Emmanuel Macron a fait part le 4 mars de sa volonté d'inscrire la lutte contre les changements climatiques dans la Constitution, norme juridique suprême qui s'impose à la loi. Tous ceux qui oeuvrent à la prise en compte des bouleversements climatiques dans l'ordre juridique se réjouissent de cette intention, mais de nombreux juristes, associations et parlementaires restent sur leur faim du fait des modalités actuellement envisagées pour cette inscription. Il en débattaient ce jeudi 8 mars lors du colloque "La Constitution face au changement climatique" organisé à l'Assemblée nationale.
"L'enjeu climatique est celui de l'habitabilité de la terre", rappelle Dominique Bourg, professeur à l'Université de Lausanne. Or, dans un déni de réalité, le droit actuel fait passer la protection de l'environnement après les droits économiques comme la liberté du commerce. Résultat, explique le président du conseil scientifique de la Fédération pour la nature et l'homme (FNH), tout l'édifice va s'effondrer si cette prise en compte n'est pas assurée. L'inscription du droit à la vie sur terre apparaît donc comme un préalable pour permettre aux autres droits de s'exprimer.
Pour l'ancienne ministre de l'Environnement Delphine Batho, cette révision constitutionnelle est l'occasion d'accomplir un progrès, comme a pu l'être l'adoption de la Charte de l'environnement en 2005, en vue d'aller vers la République écologique qu'elle appelle de ses voeux. La députée socialiste illustre les limites actuelles du travail du législateur avec l'exemple de la loi interdisant la production d'hydrocarbures d'ici 2040. "Nous aurions voulu mettre des dates plus proches mais nous nous sommes heurtés à la liberté d'entreprendre et au droit de propriété garantis par la Constitution", explique Mme Batho.
"Inutile, voire contreproductif"
Mais si la plupart des acteurs se félicitent de l'ouverture d'un débat sur la place du changement climatique dans la Constitution, nombre d'entre eux sont très critiques sur la voie actuellement envisagée par l'exécutif. Ce dernier a en effet indiqué qu'il envisageait de passer par l'article 34 de la Constitution. "Inutile, voire contreproductif", cingle l'avocat Arnaud Gossement.
En effet, cet article, qui a pour objet de délimiter le champ de la loi, prévoit déjà qu'elle détermine les principes fondamentaux de la préservation de l'environnement. En outre, selon l'avocat, il n'est pas dit que le Conseil constitutionnel fasse bon usage d'un objectif constitutionnel de lutte contre le changement climatique. Et de rappeler la décision des sages de décembre 2000 qui avaient censuré la taxe générale sur les activités polluantes (TGAP) sur l'électricité et les produits énergétiques fossiles comme contraire au principe d'égalité devant l'impôt au motif que la consommation d'électricité d'origine nucléaire permettait de lutter contre l'effet de serre.

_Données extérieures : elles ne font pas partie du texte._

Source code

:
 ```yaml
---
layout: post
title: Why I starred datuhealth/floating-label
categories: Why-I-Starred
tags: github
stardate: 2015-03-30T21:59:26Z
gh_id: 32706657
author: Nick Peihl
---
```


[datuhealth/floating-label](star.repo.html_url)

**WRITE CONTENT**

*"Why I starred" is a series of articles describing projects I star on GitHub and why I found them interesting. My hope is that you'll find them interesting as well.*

Une solution alternative réside dans une modification de la Charte de l'environnement. Mais certains craignent, à l'image du député LReM Matthieu Orphelin, qu'en lançant le débat sur la Charte, on ouvre la boîte de pandore. "Il faut s'attendre à une offensive sur le principe de précaution", admet Delphine Batho, qui estime toutefois nécessaire de mettre la charte dans la discussion en vue de la compléter.
"En finir avec la dissociation des enjeux écologiques"
Au final, les associations et juristes spécialisés s'accordent plutôt sur une modification de l'article premier de la Constitution, dont le poids juridique serait sans commune mesure. Mais, même à ce niveau, l'ambition peut varier grandement selon la rédaction retenue. "En tout état de cause, il ne faut pas inscrire le climat seul dans la Constitution", plaide Dominique Bourg, qui rappelle les interactions entre climat et biodiversité. "C'est une opportunité pour en finir avec la dissociation des enjeux écologiques", s'accorde Delphine Batho, qui propose de travailler sur la notion de biens communs environnementaux.
Cette dernière plaide avec d'autres pour l'inscription de verrous supplémentaires. "Il faut renforcer le principe de solidarité inter-générationnel et constitutionnaliser le principe de non-régression", estime Marie Toussaint, présidente de l'ONG Notre Affaire à tous. Mais aussi insérer la question des limites planétaires afin de prendre en compte l'entrée dans l'anthropocène, ajoute Dominique Bourg.
Reste maintenant à voir si l'exécutif sera à l'écoute de ces analyses ou s'il maintient sa proposition a minima. La réponse sera contenue dans le projet de loi qu'il va transmettre dans les jours qui viennent au Conseil d'Etat.
L'enjeu n'est autre que "d'ajuster le droit à la réalité", résume Dominique Bourg.